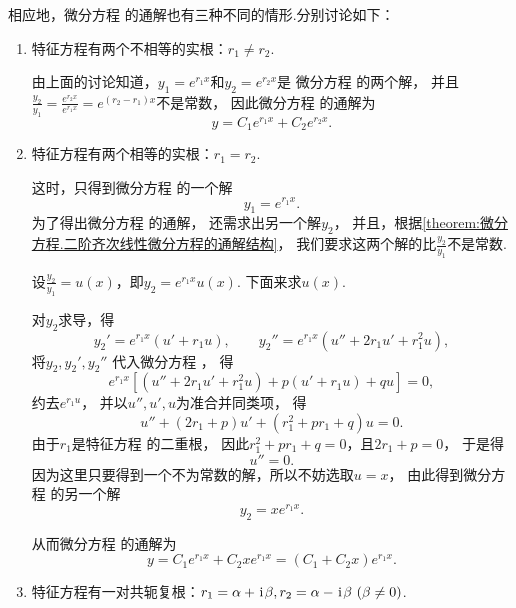相应地，微分方程  的通解也有三种不同的情形.分别讨论如下：\begin{enumerate}
\item 特征方程有两个不相等的实根：\(r_1 \neq r_2\).

由上面的讨论知道，\(y_1 = e^{r_1 x}\)和\(y_2 = e^{r_2 x}\)是
微分方程  的两个解，
并且\(\frac{y_2}{y_1} = \frac{e^{r_2 x}}{e^{r_1 x}} = e^{(r_2-r_1) x}\)不是常数，
因此微分方程  的通解为\[
	y = C_1 e^{r_1 x} + C_2 e^{r_2 x}.
\]

\item 特征方程有两个相等的实根：\(r_1 = r_2\).

这时，只得到微分方程  的一个解\[
	y_1 = e^{r_1 x}.
\]
为了得出微分方程  的通解，
还需求出另一个解\(y_2\)，
并且，根据\cref{theorem:微分方程.二阶齐次线性微分方程的通解结构}，
我们要求这两个解的比\(\frac{y_2}{y_1}\)不是常数.

设\(\frac{y_2}{y_1} = u(x)\)，即\(y_2 = e^{r_1 x} u(x)\).
下面来求\(u(x)\).

对\(y_2\)求导，得\[
	y_2' = e^{r_1 x} (u' + r_1 u),
	\qquad
	y_2'' = e^{r_1 x} (u'' + 2 r_1 u' + r_1^2 u),
\]
将\(y_2,y_2',y_2''\)
代入微分方程 ，
得\[
	e^{r_1 x} [(u'' + 2 r_1 u' + r_1^2 u) + p(u' + r_1 u) + qu] = 0,
\]
约去\(e^{r_1 u}\)，
并以\(u'',u',u\)为准合并同类项，
得\[
	u'' + (2 r_1 + p) u' + (r_1^2 + p r_1 + q) u = 0.
\]
由于\(r_1\)是特征方程  的二重根，
因此\(r_1^2 + p r_1 + q = 0\)，且\(2 r_1 + p = 0\)，
于是得\[
	u'' = 0.
\]
因为这里只要得到一个不为常数的解，所以不妨选取\(u = x\)，
由此得到微分方程  的另一个解\[
	y_2 = x e^{r_1 x}.
\]

从而微分方程  的通解为\[
	y = C_1 e^{r_1 x} + C_2 x e^{r_1 x}
	= (C_1 + C_2 x) e^{r_1 x}.
\]

\item 特征方程有一对共轭复根：\(r_1 = \alpha+\kern1pt\mathrm{i}\kern1pt\beta, r_2 = \alpha-\kern1pt\mathrm{i}\kern1pt\beta \ (\beta\neq0)\).


\end{enumerate}

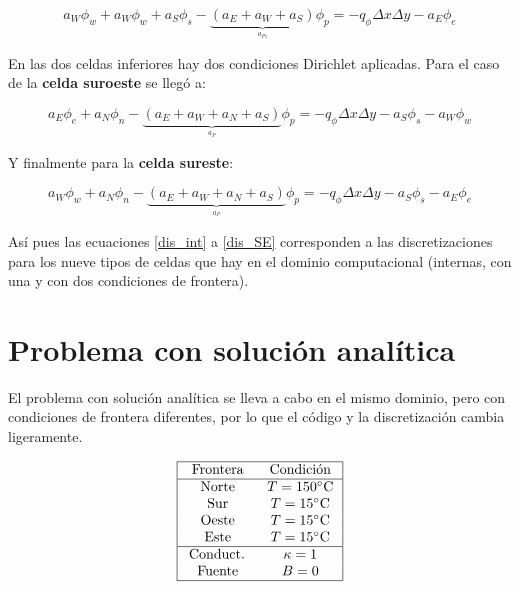 \documentclass[article,latterpaper]{article}
\begin{document}
\begin{equation}
    a_W\phi_w + a_W\phi_w + a_S\phi_s - \underbrace{(a_E+a_W+a_S)}_{\overset{a_{P1}}{}} \phi_p = -q_{\phi} \Delta x \Delta y - a_E\phi_e
    \label{dis_NE}
\end{equation}

En las dos celdas inferiores hay dos condiciones Dirichlet aplicadas. Para el caso de la \textbf{celda suroeste} se llegó a:

\begin{equation}
    a_E\phi_e + a_N\phi_n - \underbrace{(a_E+a_W+a_N+a_S)}_{\overset{a_{P}}{}} \phi_p = -q_{\phi} \Delta x \Delta y - a_S\phi_s - a_W\phi_w 
    \label{dis_SW}
\end{equation}

Y finalmente para la \textbf{celda sureste}:

\begin{equation}
    a_W\phi_w + a_N\phi_n - \underbrace{(a_E+a_W+a_N+a_S)}_{\overset{a_{P}}{}} \phi_p = -q_{\phi} \Delta x \Delta y - a_S\phi_s - a_E\phi_e 
    \label{dis_SE}
\end{equation}

Así pues las ecuaciones \eqref{dis_int} a \eqref{dis_SE} corresponden a las discretizaciones para los nueve tipos de celdas que hay en el dominio computacional (internas, con una y con dos condiciones de frontera).

\section{Problema con solución analítica}
El problema con solución analítica se lleva a cabo en el mismo dominio, pero con condiciones de frontera diferentes, por lo que el código y la discretización cambia ligeramente.

$$
\begin{array}{|cc|}
    \hline \text { Frontera } & \text { Condición } \\
    \hline \text { Norte } & T=150^{\circ} \mathrm{C} \\
    \text { Sur } & T=15^{\circ} \mathrm{C} \\
    \text { Oeste } & T=15^{\circ} \mathrm{C} \\
    \text { Este } & T=15^{\circ} \mathrm{C} \\
    \hline \text { Conduct. } & \kappa=1 \\
    \text { Fuente } & B=0 \\
    \hline
\end{array}
$$
\end{document}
_ _ _ _ _ _ _
Where in the records does the word "solución" appear? Copy each line that holds it.

§ Reply to the exercise
\section{Problema con solución analítica}
El problema con solución analítica se lleva a cabo en el mismo dominio, pero con condiciones de frontera diferentes, por lo que el código y la discretización cambia ligeramente.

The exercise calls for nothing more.